Open Doors: la cultura dà slancio allo sviluppo sostenibile

Continua anche nel 2021 la collaborazione della Direzione dello sviluppo e della cooperazione con Open Doors. Questa sezione del Locarno Film Festival sostiene registi e film che provengono dai Paesi dell’Est e del Sud del mondo. Alla base di questo partenariato quasi ventennale c’è un messaggio chiaro: la cultura è essenziale per lo sviluppo sostenibile. Uno sguardo dietro le quinte, tra Berna e Locarno, e tappa in Mongolia con l’alumna di Open Doors Uran Sainbileg.

In una sala alcuni giovani stanno lavorando a gruppi, seduti attorno a dei tavoli.

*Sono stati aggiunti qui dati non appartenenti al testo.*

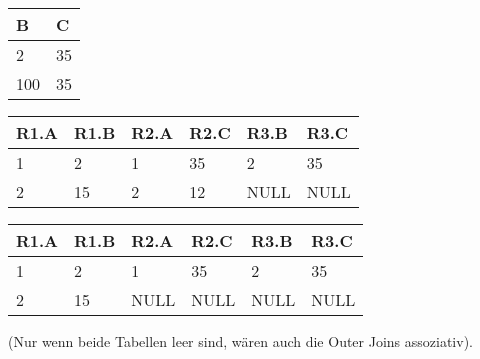 \documentclass{lehramt-informatik-aufgabe}
\begin{document}
\begin{enumerate}
\begin{liAntwort}

\begin{tabular}{|l|l|}
\hline
B   & C  \\ \hline
2   & 35 \\ \hline
100 & 35 \\ \hline
\end{tabular}


\begin{tabular}{|l|l|l|l|l|l|}
\hline
R1.A & R1.B & R2.A & R2.C & R3.B & R3.C \\ \hline
1    & 2    & 1    & 35   & 2    & 35   \\ \hline
2    & 15   & 2    & 12   & NULL & NULL \\ \hline
\end{tabular}


\begin{tabular}{|l|l|l|l|l|l|}
\hline
R1.A & R1.B & R2.A & R2.C & R3.B & R3.C \\ \hline
1    & 2    & 1    & 35   & 2    & 35   \\ \hline
2    & 15   & NULL & NULL & NULL & NULL \\ \hline
\end{tabular}

(Nur wenn beide Tabellen leer sind, wären auch die Outer Joins assoziativ).
\end{liAntwort}
\end{enumerate}
\end{document}
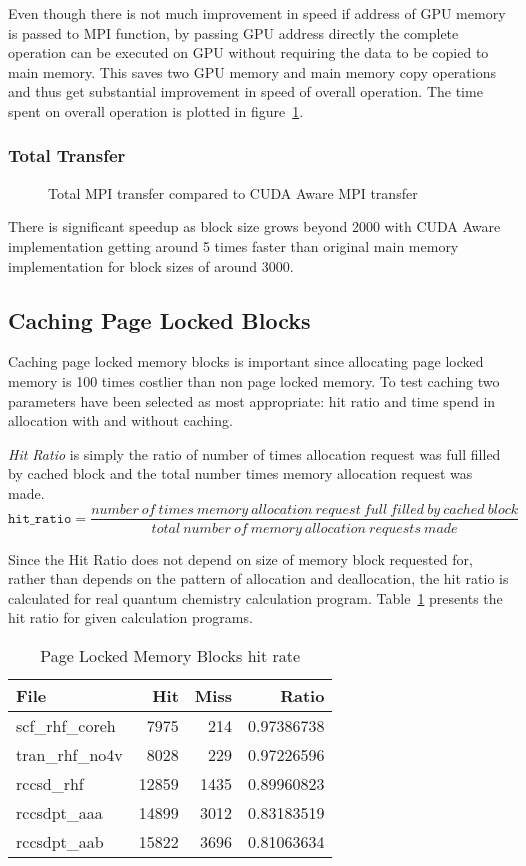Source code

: Even though there is not much improvement in speed if address of GPU memory is
passed to MPI function, by passing GPU address directly the complete operation
can be executed on GPU without requiring the data to be copied to main memory. This
saves two GPU memory and main memory copy operations and thus get substantial improvement
in speed of overall operation. The time spent on overall operation is plotted in
figure~\ref{fig:mempin_rdma_total}.

\subsubsection{Total Transfer}
\begin{figure}[h]
  
  \caption{Total MPI transfer compared to CUDA Aware MPI transfer}
  \label{fig:mempin_rdma_total}
\end{figure}

There is significant speedup as block size grows beyond 2000 with CUDA Aware
implementation getting around 5 times faster than original main memory implementation
for block sizes of around 3000.

\subsection{Caching Page Locked Blocks}
Caching page locked memory blocks is important since allocating page locked memory
is 100 times costlier than non page locked memory. To test caching two parameters
have been selected as most appropriate: hit ratio and time spend in allocation with
and without caching.

\textit{Hit Ratio} is simply the ratio of number of times allocation request was
full filled by cached block and the total number times memory allocation request
was made.
\[
  \texttt{hit\_ratio} = \frac{number~of~times~memory~allocation~request~full~filled~by~cached~block}{total~number~of~memory~allocation~requests~made}
\]

Since the Hit Ratio does not depend on size of memory block requested for, rather
than depends on the pattern of allocation and deallocation, the hit ratio is calculated
for real quantum chemistry calculation program. Table~\ref{tab:mempin_hitrate}
presents the hit ratio for given calculation programs.

\begin{table}[h]
  \centering
  \begin{tabular}{l | r | r | r}
    \hline
    File            & Hit   & Miss & Ratio      \\
    \hline
    scf\_rhf\_coreh &  7975 &  214 & 0.97386738 \\
    tran\_rhf\_no4v &  8028 &  229 & 0.97226596 \\
    rccsd\_rhf      & 12859 & 1435 & 0.89960823 \\
    rccsdpt\_aaa    & 14899 & 3012 & 0.83183519 \\
    rccsdpt\_aab    & 15822 & 3696 & 0.81063634 \\
    \hline
  \end{tabular}
  \caption{Page Locked Memory Blocks hit rate}
  \label{tab:mempin_hitrate}
\end{table}

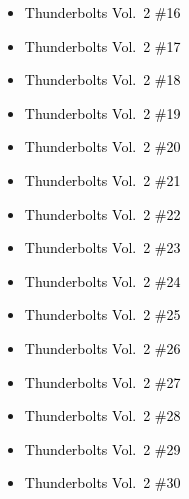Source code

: \documentclass[12pt]{article}
\newcommand{\checkbox}{\raisebox{0.0ex}{\fbox{\rule{0ex}{1.5ex} \rule{1.5ex}{0ex}}}}
\begin{document}
\vspace{0.3cm}
\noindent
\begin{tcolorbox}[
  colback=white!95!gray,
  colframe=black,
  width=\textwidth,
  arc=4mm,
  auto outer arc,
  boxrule=0.8pt,
  left=8pt,right=8pt,top=8pt,bottom=8pt
]
\begin{itemize}[left=0pt,label={\checkbox}]
    \item \textcolor{black}{Thunderbolts Vol.\ 2 \#16}
    \item \textcolor{black}{Thunderbolts Vol.\ 2 \#17}
    \item \textcolor{black}{Thunderbolts Vol.\ 2 \#18}
    \item \textcolor{black}{Thunderbolts Vol.\ 2 \#19}
    \item \textcolor{black}{Thunderbolts Vol.\ 2 \#20}
    \item \textcolor{black}{Thunderbolts Vol.\ 2 \#21}
    \item \textcolor{black}{Thunderbolts Vol.\ 2 \#22}
    \item \textcolor{black}{Thunderbolts Vol.\ 2 \#23}
    \item \textcolor{black}{Thunderbolts Vol.\ 2 \#24}
    \item \textcolor{black}{Thunderbolts Vol.\ 2 \#25}
    \item \textcolor{black}{Thunderbolts Vol.\ 2 \#26}
    \item \textcolor{black}{Thunderbolts Vol.\ 2 \#27}
    \item \textcolor{black}{Thunderbolts Vol.\ 2 \#28}
    \item \textcolor{black}{Thunderbolts Vol.\ 2 \#29}
    \item \textcolor{black}{Thunderbolts Vol.\ 2 \#30}
\end{itemize}
\end{tcolorbox}

\newpage
{}
\end{document}
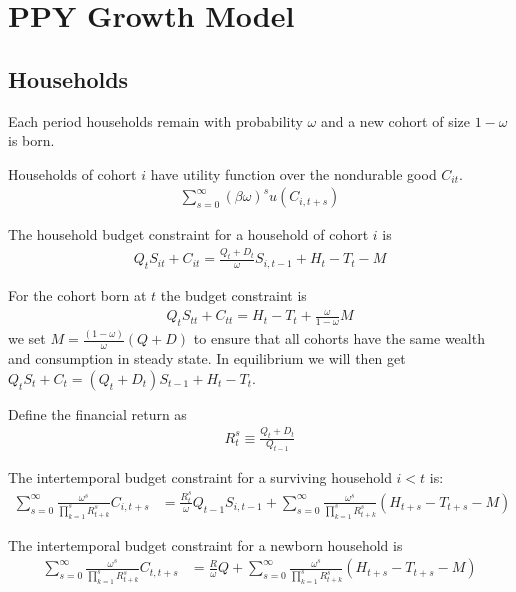 \documentclass[11pt]{article}
\begin{document}
\section{PPY Growth Model}

\subsection{Households}

Each period households remain with probability $\omega$ and a new cohort of size $1-\omega$ is born.

Households of cohort $i$ have utility function over the nondurable good $C_{it}$.
\begin{align*}
	\sum_{s=0}^{\infty}(\beta\omega)^s u(C_{i,t+s}) 
\end{align*}

The household budget constraint for a household of cohort $i$ is
\begin{align*}
    Q_t S_{it}+C_{it}   = \frac{Q_{t}+D_t}{\omega} S_{i,t-1}  + H_{t}  - T_{t} - M
\end{align*}

For the cohort born at $t$ the budget constraint is
\begin{align*}
    Q_t S_{tt}+C_{tt}   = H_{t}  - T_{t} + \frac{\omega}{1-\omega} M
\end{align*}
we set $ M = \frac{(1-\omega)}{\omega} (Q + D) $ to ensure that all cohorts have the same wealth and consumption in steady state.
In equilibrium we will then get $Q_t S_t+C_t = (Q_{t}+D_t) S_{t-1}+ H_t - T_t$.

Define the financial return as
\begin{align*}
    R_t^s \equiv \frac{Q_{t}+D_t}{Q_{t-1}}
\end{align*}

The intertemporal budget constraint for a surviving household $i<t$ is:
\begin{align*}
	\sum_{s=0}^{\infty}\frac{\omega^s}{\prod_{k=1}^{s}R_{t+k}^s} C_{i,t+s}  & = \frac{R_{t}^s}{\omega}Q_{t-1} S_{i,t-1} + \sum_{s=0}^{\infty}\frac{\omega^s}{\prod_{k=1}^{s}R_{t+k}^s}(H_{t+s}  - T_{t+s} - M)
\end{align*}

The intertemporal budget constraint for a newborn household is
\begin{align*}
	\sum_{s=0}^{\infty}\frac{\omega^s}{\prod_{k=1}^{s}R_{t+k}^s} C_{t,t+s}  & = \frac{R}{\omega}Q + \sum_{s=0}^{\infty}\frac{\omega^s}{\prod_{k=1}^{s}R_{t+k}^s}(H_{t+s}  - T_{t+s} - M)
\end{align*}
\end{document}
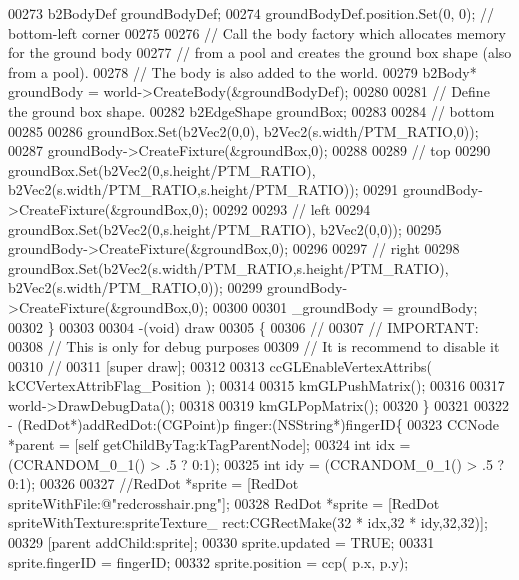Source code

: \begin{DoxyCode}
{{{{{{00273     b2BodyDef groundBodyDef;
00274     groundBodyDef.position.Set(0, 0); \textcolor{comment}{// bottom-left corner}
00275     
00276     \textcolor{comment}{// Call the body factory which allocates memory for the ground body}
00277     \textcolor{comment}{// from a pool and creates the ground box shape (also from a pool).}
00278     \textcolor{comment}{// The body is also added to the world.}
00279     b2Body* groundBody = world->CreateBody(&groundBodyDef);
00280     
00281     \textcolor{comment}{// Define the ground box shape.}
00282     b2EdgeShape groundBox;      
00283     
00284     \textcolor{comment}{// bottom}
00285     
00286     groundBox.Set(b2Vec2(0,0), b2Vec2(s.width/PTM\_RATIO,0));
00287     groundBody->CreateFixture(&groundBox,0);
00288     
00289     \textcolor{comment}{// top}
00290     groundBox.Set(b2Vec2(0,s.height/PTM\_RATIO), b2Vec2(s.width/PTM\_RATIO,s.height/PTM\_RATIO));
00291     groundBody->CreateFixture(&groundBox,0);
00292     
00293     \textcolor{comment}{// left}
00294     groundBox.Set(b2Vec2(0,s.height/PTM\_RATIO), b2Vec2(0,0));
00295     groundBody->CreateFixture(&groundBox,0);
00296     
00297     \textcolor{comment}{// right}
00298     groundBox.Set(b2Vec2(s.width/PTM\_RATIO,s.height/PTM\_RATIO), b2Vec2(s.width/PTM\_RATIO,0));
00299     groundBody->CreateFixture(&groundBox,0);
00300     
00301     \_groundBody = groundBody;
00302 \}
00303 
00304 -(void) draw
00305 \{
00306     \textcolor{comment}{//}
00307     \textcolor{comment}{// IMPORTANT:}
00308     \textcolor{comment}{// This is only for debug purposes}
00309     \textcolor{comment}{// It is recommend to disable it}
00310     \textcolor{comment}{//}
00311     [\textcolor{keyword}{super} draw];
00312     
00313     ccGLEnableVertexAttribs( kCCVertexAttribFlag\_Position );
00314     
00315     kmGLPushMatrix();
00316     
00317     world->DrawDebugData(); 
00318     
00319     kmGLPopMatrix();
00320 \}
00321 
00322 - (RedDot*)addRedDot:(CGPoint)p finger:(NSString*)fingerID\{
00323     CCNode *parent = [\textcolor{keyword}{self} getChildByTag:kTagParentNode];
00324     \textcolor{keywordtype}{int} idx = (CCRANDOM\_0\_1() > .5 ? 0:1);
00325     \textcolor{keywordtype}{int} idy = (CCRANDOM\_0\_1() > .5 ? 0:1);
00326     
00327     \textcolor{comment}{//RedDot *sprite = [RedDot spriteWithFile:@"redcrosshair.png"];}
00328     RedDot *sprite = [RedDot spriteWithTexture:spriteTexture\_ rect:CGRectMake(32 * idx,32 * idy,32,32)];        
00329     [parent addChild:sprite];
00330     sprite.updated = TRUE;
00331     sprite.fingerID = fingerID;
00332     sprite.position = ccp( p.x, p.y);
}}}}}}
\end{DoxyCode}
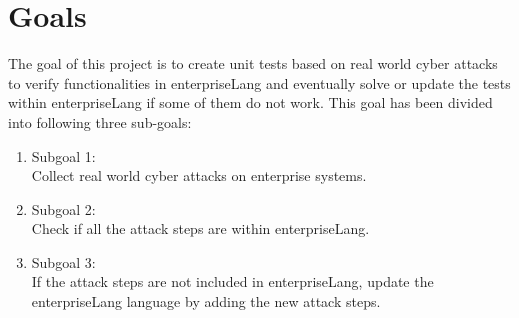 \documentclass[english]{kththesis}
\begin{document}

\section{Goals}

The goal of this project is to create unit tests based on real world cyber attacks to verify functionalities in enterpriseLang and eventually solve or update the tests within enterpriseLang if some of them do not work. This goal has been divided into following three sub-goals:

\begin{enumerate}
\item Subgoal 1: %
\\Collect real world cyber attacks on enterprise systems.
\item Subgoal 2: %
\\Check if all the attack steps are within enterpriseLang.
\item Subgoal 3: %
\\If the attack steps are not included in enterpriseLang, update the enterpriseLang language by adding the new attack steps.
\end{enumerate}

\end{document}
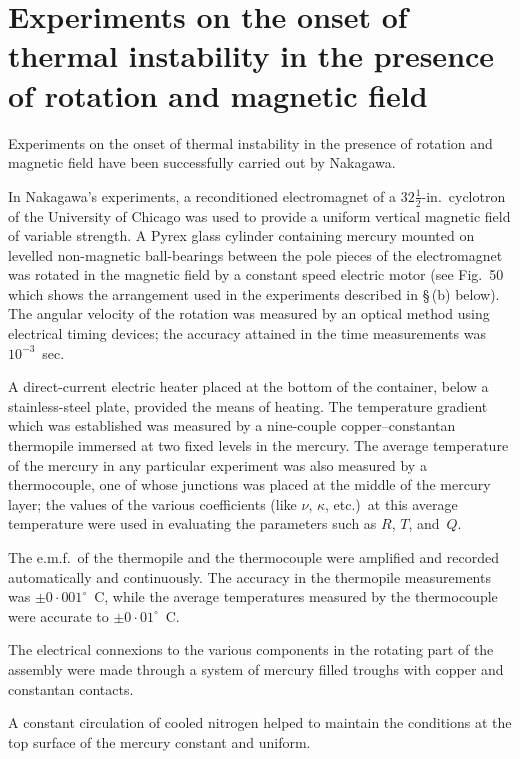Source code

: \section{Experiments on the onset of thermal instability in the
presence of rotation and magnetic field}\label{sec:54}

Experiments on the onset of thermal instability in the presence of
rotation and magnetic field have been successfully carried out by
Nakagawa.

In Nakagawa's experiments, a reconditioned electromagnet of a $32\tfrac{1}{2}$-in.\
cyclotron of the University of Chicago was used to provide a uniform
vertical magnetic field of variable strength. A Pyrex glass cylinder
containing mercury mounted on levelled non-magnetic ball-bearings
between the pole pieces of the electromagnet was rotated in the magnetic
field by a constant speed electric motor (see Fig.~50 which shows the
arrangement used in the experiments described in \S\,(b) below). The
angular velocity of the rotation was measured by an optical method using
electrical timing devices; the accuracy attained in the time measurements was $10^{-3}$~sec.

A direct-current electric heater placed at the bottom of the container,
below a stainless-steel plate, provided the means of heating. The
temperature gradient which was established was measured by a nine-couple copper--constantan thermopile immersed at two fixed levels in
the mercury. The average temperature of the mercury in any particular
experiment was also measured by a thermocouple, one of whose junctions
was placed at the middle of the mercury layer; the values of the various
coefficients (like $\nu$, $\kappa$, etc.)\ at this average temperature were used in
evaluating the parameters such as $R$, $T$, and~$Q$.

The e.m.f.\ of the thermopile and the thermocouple were amplified
and recorded automatically and continuously. The accuracy in the
thermopile measurements was $\pm 0{\cdot}001^\circ$~C, while the average temperatures measured by the thermocouple were accurate to $\pm 0{\cdot}01^\circ$~C.

The electrical connexions to the various components in the rotating
part of the assembly were made through a system of mercury filled
troughs with copper and constantan contacts.

A constant circulation of cooled nitrogen helped to maintain the
conditions at the top surface of the mercury constant and uniform.

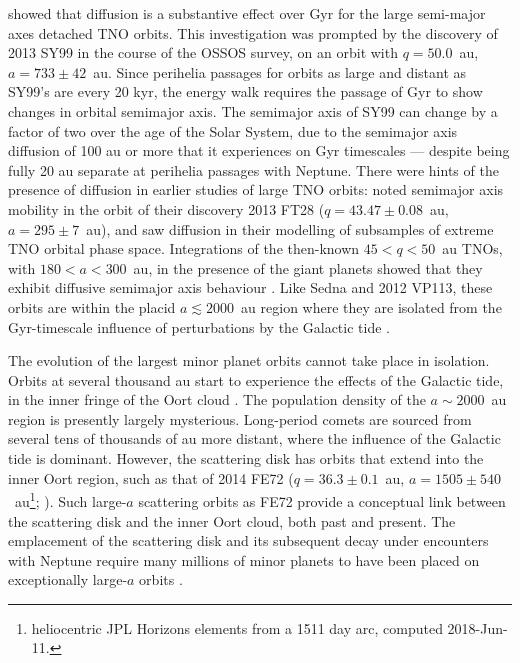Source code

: \documentclass{aastex62}
\begin{document}
\citet{bannister17} showed that diffusion is a substantive effect over Gyr for the large semi-major axes detached TNO orbits.
This investigation was prompted by the discovery of 2013 SY99 in the course of the OSSOS survey, on an orbit with $q = 50.0$~au, $a = 733 \pm 42$~au.
Since perihelia passages for orbits as large and distant as SY99's are every 20 kyr, the energy walk requires the passage of Gyr to show changes in orbital semimajor axis.
The semimajor axis of SY99 can change by a factor of two over the age of the Solar System, due to the semimajor axis diffusion of 100 au or more that it experiences on Gyr timescales --- despite being fully 20 au separate at perihelia passages with Neptune.
There were hints of the presence of diffusion in earlier studies of large TNO orbits: \citet{sheppardtrujillo16} noted semimajor axis mobility in the orbit of their discovery 2013 FT28 ($q = 43.47 \pm 0.08$~au, $a = 295 \pm 7$~au), and \citet{gallardo12,brasserschwamb15} saw diffusion in their modelling of subsamples of extreme TNO orbital phase space.
Integrations of the then-known $45<q<50$~au TNOs, with $180 < a < 300$~au, in the presence of the giant planets showed that they exhibit diffusive semimajor axis behaviour \citep{bannister17}. 
Like Sedna and 2012 VP113, these orbits are within the placid $a \lesssim 2000$~au region where they are isolated from the Gyr-timescale influence of perturbations by the Galactic tide \citep{brasserschwamb15}.

The evolution of the largest minor planet orbits cannot take place in isolation. 
Orbits at several thousand au start to experience the effects of the Galactic tide, in the inner fringe of the Oort cloud \citep{dones04}.
The population density of the $a \sim 2000$~au region is presently largely mysterious. 
Long-period comets are sourced from several tens of thousands of au more distant, where the influence of the Galactic tide is dominant.
However, the scattering disk has orbits that extend into the inner Oort region, such as that of 2014 FE72 ($q = 36.3\pm 0.1$~au, $a=1505\pm 540$~au\footnote{heliocentric JPL Horizons elements from a 1511 day arc, computed 2018-Jun-11.}; \citealt{sheppardtrujillo16}).
Such large-$a$ scattering orbits as FE72 provide a conceptual link between the scattering disk and the inner Oort cloud, both past and present.
The emplacement of the scattering disk and its subsequent decay under encounters with Neptune require many millions of minor planets to have been placed on exceptionally large-$a$ orbits \citep{gladman05, levison06}.
\end{document}
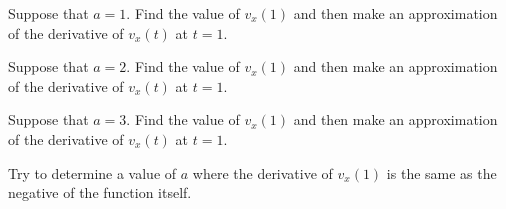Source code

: \begin{problem}
  \begin{subproblem}
  \item Suppose that $a=1$. Find the value of $v_x(1)$ and then make
    an approximation of the derivative of $v_x(t)$ at $t=1$.  
    \vfill
    \item Suppose that $a=2$. Find the value of $v_x(1)$ and then make
    an approximation of the derivative of $v_x(t)$ at $t=1$.  
    \vfill
    \item Suppose that $a=3$. Find the value of $v_x(1)$ and then make
    an approximation of the derivative of $v_x(t)$ at $t=1$.  
    \vfill
    \item Try to determine a value of $a$ where the derivative of
      $v_x(1)$ is the same as the negative of the function itself.
      \vfill
  \end{subproblem}


\end{problem}

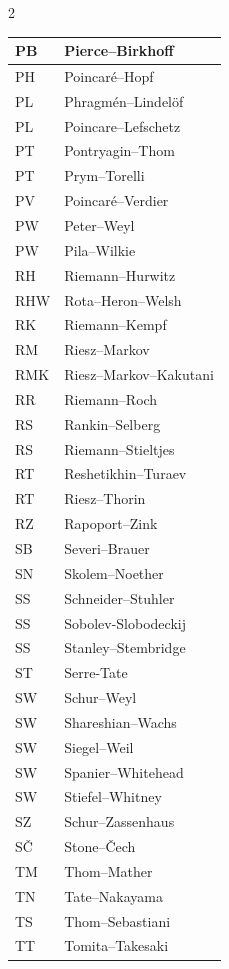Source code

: \documentclass{amsart}
\numberwithin{equation}{section}
\theoremstyle{plain}
\numberwithin{equation}{section}
\theoremstyle{remark}
\begin{document}
\begin{multicols}{2}
{\begin{longtable}{l|l}
PB & Pierce--Birkhoff\\ \hline
PH & Poincaré--Hopf\\ \hline
PL & Phragmén--Lindelöf\\ \hline
PL & Poincare--Lefschetz\\ \hline
PT & Pontryagin--Thom\\ \hline
PT & Prym--Torelli\\ \hline
PV & Poincaré--Verdier\\ \hline
PW & Peter--Weyl\\ \hline
PW & Pila--Wilkie\\ \hline
RH & Riemann--Hurwitz\\ \hline
RHW & Rota--Heron--Welsh\\ \hline
RK & Riemann--Kempf\\ \hline
RM & Riesz--Markov\\ \hline
RMK & Riesz--Markov--Kakutani\\ \hline
RR & Riemann--Roch\\ \hline
RS & Rankin--Selberg\\ \hline
RS & Riemann--Stieltjes\\ \hline
RT & Reshetikhin--Turaev\\ \hline
RT & Riesz--Thorin\\ \hline
RZ & Rapoport--Zink\\ \hline
SB & Severi--Brauer\\ \hline
SN & Skolem--Noether\\ \hline
SS & Schneider--Stuhler\\ \hline
SS & Sobolev-Slobodeckij\\ \hline
SS & Stanley--Stembridge\\ \hline
ST & Serre-Tate\\ \hline
SW & Schur--Weyl\\ \hline
SW & Shareshian--Wachs\\ \hline
SW & Siegel--Weil\\ \hline
SW & Spanier--Whitehead\\ \hline
SW & Stiefel--Whitney\\ \hline
SZ & Schur--Zassenhaus\\ \hline
SČ & Stone--Čech\\ \hline
TM & Thom--Mather\\ \hline
TN & Tate--Nakayama\\ \hline
TS & Thom--Sebastiani\\ \hline
TT & Tomita--Takesaki\\ \hline

\end{longtable}}
\end{multicols}
\end{document}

Alla base della collaborazione della DSC con Open Doors c’è la convinzione che il settore culturale sia un motore dello sviluppo sociale. © Locarno Film Festival

Si tiene dal 6 al 10 agosto l’edizione 2021 di Open Doors. Per il terzo e ultimo anno, è dedicata al panorama cinematografico del Sud-est asiatico e della Mongolia. Per gli operatori culturali provenienti da questi Paesi è spesso difficile accedere a una rete internazionale con i loro progetti, che stentano quindi a essere diffusi e conosciuti. E con loro, anche i messaggi e le tematiche che vogliono portare al pubblico. Open Doors risponde a questa esigenza, attirando l’attenzione internazionale su registi, registe e film che provengono da questi Paesi e fornendo una formazione e una piattaforma di scambio che supera i confini nazionali. Le sinergie con i programmi della Direzione dello sviluppo e della cooperazione (DSC) in questi stessi Paesi sono forti. Alla base della collaborazione c’è la convinzione che il settore culturale sia un motore forte dello sviluppo sociale: porta a una maggiore inclusione della popolazione nei dibattiti, a nuove idee e a una maggiore partecipazione politica. Prima tappa a Berna, per capire meglio gli scopi della collaborazione.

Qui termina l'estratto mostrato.